Болдырев: хочу у вас, как у человека, который долго пробыл в Англии и при этом, все таки, является человеком другой культуры и смотрел на них со стороны, согласны ли вы с такой мыслью, что вот эта особенность английского общества, отличного от всех, и от французов, и от кого угодно, сложилась потому, что они, англичане, сами завоеватели. И, в тоже время, сами побежденные. Потому что, с одной стороны, они вытеснили кельтов, а, с другой стороны, на них все время давили датчане, вот эта область датского права, потом Вильгельм со своими норманнами, викинги, и так далее. То есть, они как бы были все время, с одной стороны, победители, а, с другой стороны, побежденные. И у них была вот эта необходимость двойного приспособления. Может быть в этом дело?

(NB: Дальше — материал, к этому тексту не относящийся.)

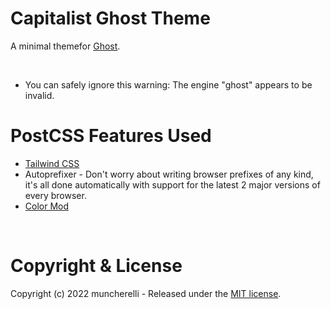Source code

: # Capitalist Ghost Theme

A minimal themefor [Ghost](https://ghost.org/).

&nbsp;

-   You can safely ignore this warning: The engine "ghost" appears to be invalid.

# PostCSS Features Used

-   [Tailwind CSS](https://tailwindcss.com/)
-   Autoprefixer - Don't worry about writing browser prefixes of any kind, it's all done automatically with support for the latest 2 major versions of every browser.
-   [Color Mod](https://github.com/jonathantneal/postcss-color-mod-function)

&nbsp;

# Copyright & License

Copyright (c) 2022 muncherelli - Released under the [MIT license](LICENSE).
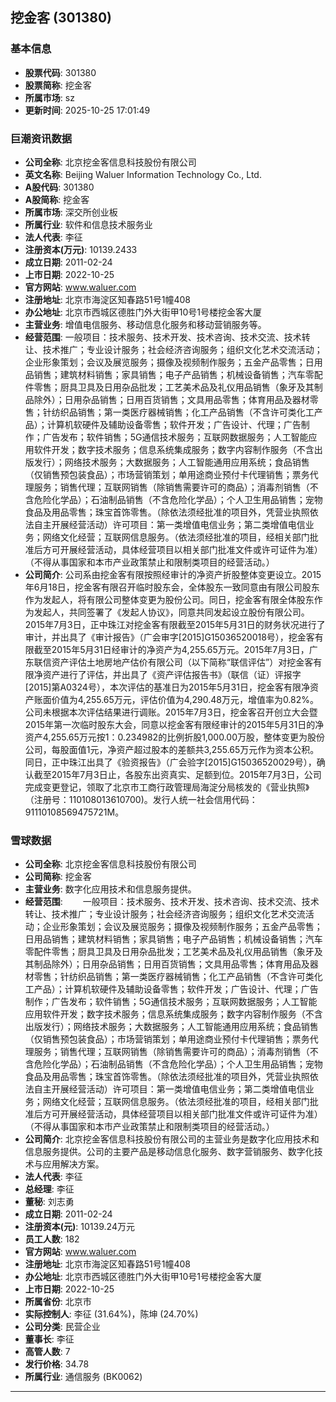 ## 挖金客 (301380)

### 基本信息

- **股票代码**: 301380
- **股票简称**: 挖金客
- **所属市场**: sz
- **更新时间**: 2025-10-25 17:01:49

### 巨潮资讯数据

- **公司全称**: 北京挖金客信息科技股份有限公司
- **英文名称**: Beijing Waluer Information Technology Co., Ltd.
- **A股代码**: 301380
- **A股简称**: 挖金客
- **所属市场**: 深交所创业板
- **所属行业**: 软件和信息技术服务业
- **法人代表**: 李征
- **注册资本(万元)**: 10139.2433
- **成立日期**: 2011-02-24
- **上市日期**: 2022-10-25
- **官方网站**: www.waluer.com
- **注册地址**: 北京市海淀区知春路51号1幢408
- **办公地址**: 北京市西城区德胜门外大街甲10号1号楼挖金客大厦
- **主营业务**: 增值电信服务、移动信息化服务和移动营销服务等。
- **经营范围**: 一般项目：技术服务、技术开发、技术咨询、技术交流、技术转让、技术推广；专业设计服务；社会经济咨询服务；组织文化艺术交流活动；企业形象策划；会议及展览服务；摄像及视频制作服务；五金产品零售；日用品销售；建筑材料销售；家具销售；电子产品销售；机械设备销售；汽车零配件零售；厨具卫具及日用杂品批发；工艺美术品及礼仪用品销售（象牙及其制品除外）；日用杂品销售；日用百货销售；文具用品零售；体育用品及器材零售；针纺织品销售；第一类医疗器械销售；化工产品销售（不含许可类化工产品）；计算机软硬件及辅助设备零售；软件开发；广告设计、代理；广告制作；广告发布；软件销售；5G通信技术服务；互联网数据服务；人工智能应用软件开发；数字技术服务；信息系统集成服务；数字内容制作服务（不含出版发行）；网络技术服务；大数据服务；人工智能通用应用系统；食品销售（仅销售预包装食品）；市场营销策划；单用途商业预付卡代理销售；票务代理服务；销售代理；互联网销售（除销售需要许可的商品）；消毒剂销售（不含危险化学品）；石油制品销售（不含危险化学品）；个人卫生用品销售；宠物食品及用品零售；珠宝首饰零售。（除依法须经批准的项目外，凭营业执照依法自主开展经营活动）许可项目：第一类增值电信业务；第二类增值电信业务；网络文化经营；互联网信息服务。（依法须经批准的项目，经相关部门批准后方可开展经营活动，具体经营项目以相关部门批准文件或许可证件为准）（不得从事国家和本市产业政策禁止和限制类项目的经营活动。）
- **公司简介**: 公司系由挖金客有限按照经审计的净资产折股整体变更设立。2015年6月18日，挖金客有限召开临时股东会，全体股东一致同意由有限公司股东作为发起人，将有限公司整体变更为股份公司。同日，挖金客有限全体股东作为发起人，共同签署了《发起人协议》，同意共同发起设立股份有限公司。2015年7月3日，正中珠江对挖金客有限截至2015年5月31日的财务状况进行了审计，并出具了《审计报告》（广会审字[2015]G15036520018号），挖金客有限截至2015年5月31日经审计的净资产为4,255.65万元。2015年7月3日，广东联信资产评估土地房地产估价有限公司（以下简称“联信评估”）对挖金客有限净资产进行了评估，并出具了《资产评估报告书》（联信（证）评报字[2015]第A0324号），本次评估的基准日为2015年5月31日，挖金客有限净资产账面价值为4,255.65万元，评估价值为4,290.48万元，增值率为0.82%。公司未根据本次评估结果进行调账。2015年7月3日，挖金客召开创立大会暨2015年第一次临时股东大会，同意以挖金客有限经审计的2015年5月31日的净资产4,255.65万元按1：0.234982的比例折股1,000.00万股，整体变更为股份公司，每股面值1元，净资产超过股本的差额共3,255.65万元作为资本公积。同日，正中珠江出具了《验资报告》（广会验字[2015]G15036520029号），确认截至2015年7月3日止，各股东出资真实、足额到位。2015年7月3日，公司完成变更登记，领取了北京市工商行政管理局海淀分局核发的《营业执照》（注册号：110108013610700)。发行人统一社会信用代码：91110108569475721M。

### 雪球数据

- **公司全称**: 北京挖金客信息科技股份有限公司
- **公司简称**: 挖金客
- **主营业务**: 数字化应用技术和信息服务提供。
- **经营范围**: 　　一般项目：技术服务、技术开发、技术咨询、技术交流、技术转让、技术推广；专业设计服务；社会经济咨询服务；组织文化艺术交流活动；企业形象策划；会议及展览服务；摄像及视频制作服务；五金产品零售；日用品销售；建筑材料销售；家具销售；电子产品销售；机械设备销售；汽车零配件零售；厨具卫具及日用杂品批发；工艺美术品及礼仪用品销售（象牙及其制品除外）；日用杂品销售；日用百货销售；文具用品零售；体育用品及器材零售；针纺织品销售；第一类医疗器械销售；化工产品销售（不含许可类化工产品）；计算机软硬件及辅助设备零售；软件开发；广告设计、代理；广告制作；广告发布；软件销售；5G通信技术服务；互联网数据服务；人工智能应用软件开发；数字技术服务；信息系统集成服务；数字内容制作服务（不含出版发行）；网络技术服务；大数据服务；人工智能通用应用系统；食品销售（仅销售预包装食品）；市场营销策划；单用途商业预付卡代理销售；票务代理服务；销售代理；互联网销售（除销售需要许可的商品）；消毒剂销售（不含危险化学品）；石油制品销售（不含危险化学品）；个人卫生用品销售；宠物食品及用品零售；珠宝首饰零售。（除依法须经批准的项目外，凭营业执照依法自主开展经营活动）许可项目：第一类增值电信业务；第二类增值电信业务；网络文化经营；互联网信息服务。（依法须经批准的项目，经相关部门批准后方可开展经营活动，具体经营项目以相关部门批准文件或许可证件为准）（不得从事国家和本市产业政策禁止和限制类项目的经营活动。）
- **公司简介**: 北京挖金客信息科技股份有限公司的主营业务是数字化应用技术和信息服务提供。公司的主要产品是移动信息化服务、数字营销服务、数字化技术与应用解决方案。
- **法人代表**: 李征
- **总经理**: 李征
- **董秘**: 刘志勇
- **成立日期**: 2011-02-24
- **注册资本(元)**: 10139.24万元
- **员工人数**: 182
- **官方网站**: www.waluer.com
- **注册地址**: 北京市海淀区知春路51号1幢408
- **办公地址**: 北京市西城区德胜门外大街甲10号1号楼挖金客大厦
- **上市日期**: 2022-10-25
- **所属省份**: 北京市
- **实际控制人**: 李征 (31.64%)，陈坤 (24.70%)
- **公司分类**: 民营企业
- **董事长**: 李征
- **高管人数**: 7
- **发行价格**: 34.78
- **所属行业**: 通信服务 (BK0062)

---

Андрей Остальский: конечно, это один из важнейших факторов, возможно, крайне важный. Вы это оригинально сформулировали "побежденный и победитель", вполне возможно, хотя это больше метафора, грубо говоря, чем научная констатация. Более научно, наверное, сказать, что просто англичане крайне синтетическая нация. Потому что кто они? Откуда они взялись? Там, действительно, всех этих кровей понамешано, Бог знает сколько, и культур, ну, миникультур, которые привходили. И каждая, как ручеек втекала во все это. Знаете, даже на примере анализа английского языка. Почему он самый конструктивный язык в мире? Потому что он синтетический. Отбор естественный происходит, поэтому два слова взяв flower и garden, что вы с ними можете делать? "А flower garden" это цветочный сад, "garden flower", это садовый цветок, "to garden a flower", вы выращиваете цветок, "to flower a garden", вы засаживаете цветами свой сад, и так далее. Это классический пример, таких множество. То есть, язык таков, он отобрал от слияния всех этих языков, в каком-то смысле, самое лучшее, то, что минимальными средствами обеспечивает передачу максимального количества информации. И, в каком-то смысле и все общественная жизнь Британии такова. Плюс вы добавьте роль империи, которая так удачно сложилась и она обогатила же, на самом деле. Империя и в духовном смысле обогатила Британию, как ни странно. Она перестала быть доходной и выгодной уже во второй половине, уже больше надо было расходовать на ее содержание, чем от нее получать, но в своем первоначальном периоде и экономический фактор, и фактор, если хотите, мультикультурный, имели место, то есть, закладывались эти основы мультикультурности, которые, как и все на свете, имеют свою отрицательную стороны. Об этом тоже сейчас много и в Британии пишут, но это все та же теория двух сторон медали. Но, можно выразиться так, как вы. Я думаю, что примерно об одном и том же говорим. Да?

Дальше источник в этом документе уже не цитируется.